Repeat word for word the line with "https://sites.imagej.net/IJ-OpenCV/" and every line after it until the records below run out.

Data excerpts
====================
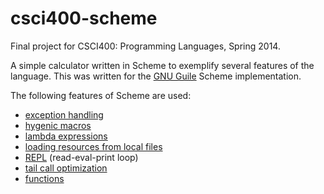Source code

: csci400-scheme
==============

Final project for CSCI400: Programming Languages, Spring 2014.

A simple calculator written in Scheme to exemplify several features of
the language. This was written for the [GNU
Guile](https://www.gnu.org/software/guile/) Scheme implementation.

The following features of Scheme are used:

* [exception handling](main.scm#L11-L20)
* [hygenic macros](main.scm#L11)
* [lambda expressions](main.scm#L15)
* [loading resources from local files](main.scm#L8)
* [REPL](main.scm#L30-L44) (read-eval-print loop)
* [tail call optimization](main.scm#L44)
* [functions](main.scm#L23-L44)
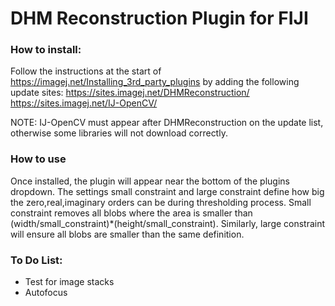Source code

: # DHM Reconstruction Plugin for FIJI

### How to install:

Follow the instructions at the start of https://imagej.net/Installing_3rd_party_plugins by adding the following update sites:
https://sites.imagej.net/DHMReconstruction/
https://sites.imagej.net/IJ-OpenCV/

NOTE: IJ-OpenCV must appear after DHMReconstruction on the update list, otherwise some libraries will not download correctly. 

### How to use

Once installed, the plugin will appear near the bottom of the plugins dropdown. The settings small constraint and large constraint define how big the zero,real,imaginary orders can be during thresholding process. Small constraint removes all blobs where the area is smaller than (width/small_constraint)*(height/small_constraint). Similarly, large constraint will ensure all blobs are smaller than the same definition. 

### To Do List:

* Test for image stacks
* Autofocus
====================
Finished task
https://sites.imagej.net/IJ-OpenCV/

NOTE: IJ-OpenCV must appear after DHMReconstruction on the update list, otherwise some libraries will not download correctly. 

### How to use

Once installed, the plugin will appear near the bottom of the plugins dropdown. The settings small constraint and large constraint define how big the zero,real,imaginary orders can be during thresholding process. Small constraint removes all blobs where the area is smaller than (width/small_constraint)*(height/small_constraint). Similarly, large constraint will ensure all blobs are smaller than the same definition. 

### To Do List:

* Test for image stacks
* Autofocus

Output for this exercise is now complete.